Do these imagined communications capabilities match reality? Not really.
Communicating to and from space is a challenging endeavor. Fortunately, NASA has the experience and expertise to get space data to the ground.
NASA’s Space Communications and Navigation (SCaN) program enables this data exchange, whether it’s with astronauts aboard the International Space Station, rovers on Mars, or the Artemis missions to the Moon.
Let’s look at some of the challenges of space communications alongside the technologies and capabilities NASA uses to overcome them.
1. The Basics
At its simplest, space communications relies on two things: a transmitter and a receiver. A transmitter encodes a message onto electromagnetic waves through modulation, which changes properties of the wave to represent the data. These waves flow through space toward the receiver. The receiver collects the electromagnetic waves and demodulates them, decoding the sender’s message.

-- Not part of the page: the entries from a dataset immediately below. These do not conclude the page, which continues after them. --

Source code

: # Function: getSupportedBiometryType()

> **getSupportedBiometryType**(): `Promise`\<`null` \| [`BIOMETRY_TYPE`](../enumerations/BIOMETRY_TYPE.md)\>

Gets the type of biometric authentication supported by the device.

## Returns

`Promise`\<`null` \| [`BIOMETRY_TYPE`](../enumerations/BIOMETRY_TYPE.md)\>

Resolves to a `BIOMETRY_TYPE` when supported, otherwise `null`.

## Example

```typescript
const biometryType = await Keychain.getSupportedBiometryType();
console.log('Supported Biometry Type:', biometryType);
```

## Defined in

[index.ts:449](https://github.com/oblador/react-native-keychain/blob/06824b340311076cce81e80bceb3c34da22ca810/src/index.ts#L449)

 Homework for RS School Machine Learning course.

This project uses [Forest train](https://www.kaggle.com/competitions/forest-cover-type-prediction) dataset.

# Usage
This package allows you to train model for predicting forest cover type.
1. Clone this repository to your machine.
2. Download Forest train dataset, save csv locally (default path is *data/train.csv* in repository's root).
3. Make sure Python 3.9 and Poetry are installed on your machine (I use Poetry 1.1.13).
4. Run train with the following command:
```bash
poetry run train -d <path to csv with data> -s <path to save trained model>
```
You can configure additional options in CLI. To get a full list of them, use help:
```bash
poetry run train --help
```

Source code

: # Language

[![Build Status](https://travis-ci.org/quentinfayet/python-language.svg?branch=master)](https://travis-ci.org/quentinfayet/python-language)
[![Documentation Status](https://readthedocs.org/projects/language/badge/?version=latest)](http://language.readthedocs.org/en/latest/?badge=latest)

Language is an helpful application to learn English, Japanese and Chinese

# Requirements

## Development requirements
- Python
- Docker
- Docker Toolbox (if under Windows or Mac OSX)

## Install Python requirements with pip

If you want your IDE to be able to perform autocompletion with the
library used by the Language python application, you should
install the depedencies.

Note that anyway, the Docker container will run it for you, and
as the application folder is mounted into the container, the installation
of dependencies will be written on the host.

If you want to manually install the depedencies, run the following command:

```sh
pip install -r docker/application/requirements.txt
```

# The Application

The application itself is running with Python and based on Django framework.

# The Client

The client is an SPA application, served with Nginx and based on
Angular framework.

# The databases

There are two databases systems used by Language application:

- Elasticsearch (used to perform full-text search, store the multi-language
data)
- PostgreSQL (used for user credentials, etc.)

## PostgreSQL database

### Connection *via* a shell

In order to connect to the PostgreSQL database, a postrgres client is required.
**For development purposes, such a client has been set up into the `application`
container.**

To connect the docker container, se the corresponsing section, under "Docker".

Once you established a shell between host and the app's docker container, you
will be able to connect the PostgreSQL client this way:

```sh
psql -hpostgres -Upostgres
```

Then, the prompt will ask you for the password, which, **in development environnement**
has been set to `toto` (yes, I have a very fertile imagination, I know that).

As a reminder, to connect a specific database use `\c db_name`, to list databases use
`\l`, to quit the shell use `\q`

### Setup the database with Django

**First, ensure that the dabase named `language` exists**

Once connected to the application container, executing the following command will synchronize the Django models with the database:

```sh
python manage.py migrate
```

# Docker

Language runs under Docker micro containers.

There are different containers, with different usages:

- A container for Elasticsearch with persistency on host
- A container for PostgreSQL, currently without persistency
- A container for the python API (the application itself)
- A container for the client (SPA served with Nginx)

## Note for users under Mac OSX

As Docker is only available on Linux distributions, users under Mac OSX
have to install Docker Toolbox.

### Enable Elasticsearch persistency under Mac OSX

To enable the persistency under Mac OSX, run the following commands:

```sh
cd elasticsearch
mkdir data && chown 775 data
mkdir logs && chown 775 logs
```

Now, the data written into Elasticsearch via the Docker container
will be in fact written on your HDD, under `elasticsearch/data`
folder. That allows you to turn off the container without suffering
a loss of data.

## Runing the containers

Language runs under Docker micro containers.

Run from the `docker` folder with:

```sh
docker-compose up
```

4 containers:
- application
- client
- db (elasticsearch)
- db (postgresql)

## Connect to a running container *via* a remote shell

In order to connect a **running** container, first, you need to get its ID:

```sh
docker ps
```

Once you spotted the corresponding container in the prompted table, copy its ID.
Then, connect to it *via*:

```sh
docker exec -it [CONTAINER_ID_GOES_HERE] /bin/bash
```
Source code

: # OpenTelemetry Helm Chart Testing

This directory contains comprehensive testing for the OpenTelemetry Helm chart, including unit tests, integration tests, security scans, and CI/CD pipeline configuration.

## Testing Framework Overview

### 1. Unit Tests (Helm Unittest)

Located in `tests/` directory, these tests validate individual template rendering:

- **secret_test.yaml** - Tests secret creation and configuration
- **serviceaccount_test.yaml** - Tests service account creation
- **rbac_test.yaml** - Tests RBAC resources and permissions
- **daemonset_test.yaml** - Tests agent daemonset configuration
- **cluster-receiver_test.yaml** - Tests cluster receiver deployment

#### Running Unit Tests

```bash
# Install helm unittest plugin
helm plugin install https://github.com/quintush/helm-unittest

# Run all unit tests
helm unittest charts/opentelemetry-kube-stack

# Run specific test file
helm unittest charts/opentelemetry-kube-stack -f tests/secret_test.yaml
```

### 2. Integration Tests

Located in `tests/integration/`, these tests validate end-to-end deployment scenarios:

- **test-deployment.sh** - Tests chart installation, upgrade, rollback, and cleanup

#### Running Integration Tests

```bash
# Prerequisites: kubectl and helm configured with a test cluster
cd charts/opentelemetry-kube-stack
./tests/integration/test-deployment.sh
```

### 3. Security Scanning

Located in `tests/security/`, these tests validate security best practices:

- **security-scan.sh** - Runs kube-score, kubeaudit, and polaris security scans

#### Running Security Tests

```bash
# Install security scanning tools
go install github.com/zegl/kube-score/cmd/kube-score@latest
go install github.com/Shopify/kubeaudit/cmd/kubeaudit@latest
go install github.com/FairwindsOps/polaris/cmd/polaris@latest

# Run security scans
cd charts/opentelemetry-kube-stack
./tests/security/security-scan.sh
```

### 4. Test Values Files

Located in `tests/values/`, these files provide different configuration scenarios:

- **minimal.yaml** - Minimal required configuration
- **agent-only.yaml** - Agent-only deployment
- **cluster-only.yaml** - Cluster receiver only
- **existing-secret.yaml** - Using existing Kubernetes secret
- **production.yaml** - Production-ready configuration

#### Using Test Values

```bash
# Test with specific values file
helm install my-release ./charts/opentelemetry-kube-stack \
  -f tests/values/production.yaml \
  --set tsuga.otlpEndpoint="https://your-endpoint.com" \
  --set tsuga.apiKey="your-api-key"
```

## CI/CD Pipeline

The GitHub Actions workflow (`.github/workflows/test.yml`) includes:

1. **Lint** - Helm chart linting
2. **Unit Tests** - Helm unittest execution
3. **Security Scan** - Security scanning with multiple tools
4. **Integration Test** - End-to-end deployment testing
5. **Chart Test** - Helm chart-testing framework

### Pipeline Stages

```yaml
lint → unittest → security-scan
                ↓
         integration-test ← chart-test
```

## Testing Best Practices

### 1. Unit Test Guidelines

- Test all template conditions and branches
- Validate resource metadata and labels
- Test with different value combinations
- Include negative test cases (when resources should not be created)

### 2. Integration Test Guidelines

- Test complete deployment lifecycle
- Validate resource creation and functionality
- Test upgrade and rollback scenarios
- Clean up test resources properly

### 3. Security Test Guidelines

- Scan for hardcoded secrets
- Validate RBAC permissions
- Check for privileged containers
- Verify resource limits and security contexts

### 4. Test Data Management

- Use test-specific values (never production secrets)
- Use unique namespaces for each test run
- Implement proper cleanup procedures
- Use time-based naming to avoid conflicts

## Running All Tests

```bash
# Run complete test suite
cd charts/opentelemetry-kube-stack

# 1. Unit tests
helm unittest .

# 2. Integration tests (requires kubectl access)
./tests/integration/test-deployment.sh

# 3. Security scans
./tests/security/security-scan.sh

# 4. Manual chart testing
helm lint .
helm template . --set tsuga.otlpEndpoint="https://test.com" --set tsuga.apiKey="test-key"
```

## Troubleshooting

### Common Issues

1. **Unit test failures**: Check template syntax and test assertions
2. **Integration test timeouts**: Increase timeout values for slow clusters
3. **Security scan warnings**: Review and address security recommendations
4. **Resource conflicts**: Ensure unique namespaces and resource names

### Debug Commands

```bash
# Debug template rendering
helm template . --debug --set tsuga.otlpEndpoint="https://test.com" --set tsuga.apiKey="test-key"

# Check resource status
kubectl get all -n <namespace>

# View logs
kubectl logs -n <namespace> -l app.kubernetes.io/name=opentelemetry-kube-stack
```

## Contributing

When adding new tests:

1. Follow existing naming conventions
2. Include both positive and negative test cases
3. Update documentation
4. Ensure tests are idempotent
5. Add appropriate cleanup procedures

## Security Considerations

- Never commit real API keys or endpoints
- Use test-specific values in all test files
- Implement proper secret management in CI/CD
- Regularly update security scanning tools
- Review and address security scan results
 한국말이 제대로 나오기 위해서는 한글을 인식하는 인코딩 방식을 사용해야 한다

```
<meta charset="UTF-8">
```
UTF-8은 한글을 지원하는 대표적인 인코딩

Consider a Wi-Fi router and networked devices around the home. Each device receives signals from the router, which transmits data from the internet. At its heart, the complex task of communicating with space resembles wireless communications in the home – only on an enormous scale and at incredible distances.
2. Ground Networks
Communicating from space involves more than pointing a spacecraft’s antenna at the Earth. NASA has an extensive network of antennas around the globe — over all seven continents — to receive transmissions from spacecraft. Network engineers carefully plan communications between ground stations and missions, ensuring that antennas are ready to receive data as spacecraft pass overhead.
Ground station antennas range from the small very high frequency antennas that provide backup communications to the space station to a massive, 230-foot antenna that can communicate with far-off missions like the Voyager spacecraft, over 11 billion miles away.
3. Space Relays
In addition to direct-to-Earth communications, many NASA missions rely on relay satellites in order to get their data to the ground. For example, the space station communicates through Tracking and Data Relay Satellites (TDRS), which transmit data to ground stations in New Mexico and Guam. The recently launched Mars 2020 Perseverance rover will send data through orbiters around Mars, which forward the data to Earth.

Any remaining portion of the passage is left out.